HOW TO COMPLETE THIS TASK: In the lines below, find the one that contains "</ul>其他浏览器/操作系统组合可能会阻止对硬件加速的访问。 在这些情况下， <span" and write it out exactly, along with every line that follows it.

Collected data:
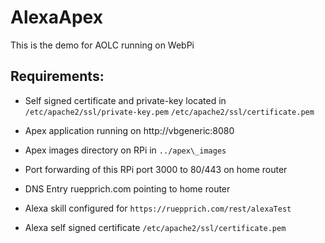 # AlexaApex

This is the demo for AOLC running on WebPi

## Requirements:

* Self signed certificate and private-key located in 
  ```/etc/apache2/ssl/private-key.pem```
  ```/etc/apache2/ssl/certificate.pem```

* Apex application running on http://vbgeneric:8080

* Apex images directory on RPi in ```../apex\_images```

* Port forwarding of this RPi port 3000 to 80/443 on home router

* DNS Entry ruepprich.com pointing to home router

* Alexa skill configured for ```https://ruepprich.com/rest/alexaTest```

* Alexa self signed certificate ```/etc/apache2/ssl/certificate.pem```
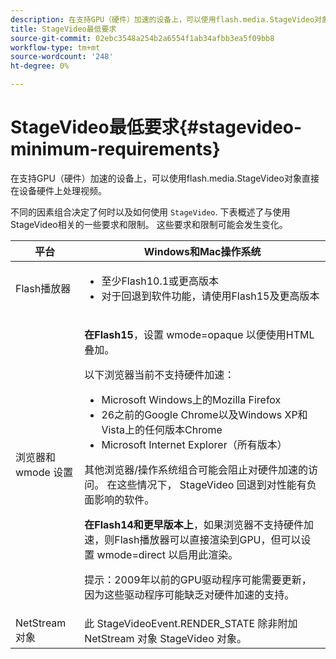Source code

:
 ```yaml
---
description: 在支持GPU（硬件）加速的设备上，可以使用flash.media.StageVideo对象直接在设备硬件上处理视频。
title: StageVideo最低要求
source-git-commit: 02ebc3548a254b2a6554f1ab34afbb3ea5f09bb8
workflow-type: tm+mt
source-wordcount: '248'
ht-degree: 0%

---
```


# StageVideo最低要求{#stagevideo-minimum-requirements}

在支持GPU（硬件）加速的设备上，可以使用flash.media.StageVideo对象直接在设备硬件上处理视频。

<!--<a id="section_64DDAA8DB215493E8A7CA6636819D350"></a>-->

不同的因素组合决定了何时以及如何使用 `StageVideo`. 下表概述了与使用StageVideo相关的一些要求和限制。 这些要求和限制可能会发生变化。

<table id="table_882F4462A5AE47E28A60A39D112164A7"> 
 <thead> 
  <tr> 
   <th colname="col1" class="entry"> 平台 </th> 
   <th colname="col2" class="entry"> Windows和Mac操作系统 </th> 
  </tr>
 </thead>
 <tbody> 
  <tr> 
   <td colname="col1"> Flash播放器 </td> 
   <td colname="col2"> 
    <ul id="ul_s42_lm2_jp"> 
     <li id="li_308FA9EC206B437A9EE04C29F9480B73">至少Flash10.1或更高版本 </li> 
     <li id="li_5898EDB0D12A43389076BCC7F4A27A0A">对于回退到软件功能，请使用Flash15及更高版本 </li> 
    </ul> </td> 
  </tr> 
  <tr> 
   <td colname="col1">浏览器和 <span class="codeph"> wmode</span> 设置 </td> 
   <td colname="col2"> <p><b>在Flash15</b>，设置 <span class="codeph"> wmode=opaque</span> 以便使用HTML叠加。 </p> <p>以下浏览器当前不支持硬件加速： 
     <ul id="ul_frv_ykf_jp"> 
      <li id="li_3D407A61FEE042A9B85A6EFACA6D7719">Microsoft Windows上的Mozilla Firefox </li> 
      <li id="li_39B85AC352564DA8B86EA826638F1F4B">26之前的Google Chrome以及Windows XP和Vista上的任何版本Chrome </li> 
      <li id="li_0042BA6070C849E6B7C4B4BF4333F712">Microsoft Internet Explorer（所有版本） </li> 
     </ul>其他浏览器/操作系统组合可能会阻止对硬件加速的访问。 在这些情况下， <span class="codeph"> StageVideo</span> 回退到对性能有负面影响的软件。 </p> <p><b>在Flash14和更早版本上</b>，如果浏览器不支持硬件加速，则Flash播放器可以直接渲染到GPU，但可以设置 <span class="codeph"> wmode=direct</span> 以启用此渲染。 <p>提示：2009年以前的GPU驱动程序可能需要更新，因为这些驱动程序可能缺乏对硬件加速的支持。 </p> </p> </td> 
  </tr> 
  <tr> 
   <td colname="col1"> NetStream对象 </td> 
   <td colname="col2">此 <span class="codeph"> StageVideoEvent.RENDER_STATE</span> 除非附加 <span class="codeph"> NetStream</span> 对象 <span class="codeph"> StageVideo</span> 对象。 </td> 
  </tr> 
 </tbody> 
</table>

ANSWER TO THE EXERCISE:
     </ul>其他浏览器/操作系统组合可能会阻止对硬件加速的访问。 在这些情况下， <span class="codeph"> StageVideo</span> 回退到对性能有负面影响的软件。 </p> <p><b>在Flash14和更早版本上</b>，如果浏览器不支持硬件加速，则Flash播放器可以直接渲染到GPU，但可以设置 <span class="codeph"> wmode=direct</span> 以启用此渲染。 <p>提示：2009年以前的GPU驱动程序可能需要更新，因为这些驱动程序可能缺乏对硬件加速的支持。 </p> </p> </td> 
  </tr> 
  <tr> 
   <td colname="col1"> NetStream对象 </td> 
   <td colname="col2">此 <span class="codeph"> StageVideoEvent.RENDER_STATE</span> 除非附加 <span class="codeph"> NetStream</span> 对象 <span class="codeph"> StageVideo</span> 对象。 </td> 
  </tr> 
 </tbody> 
</table>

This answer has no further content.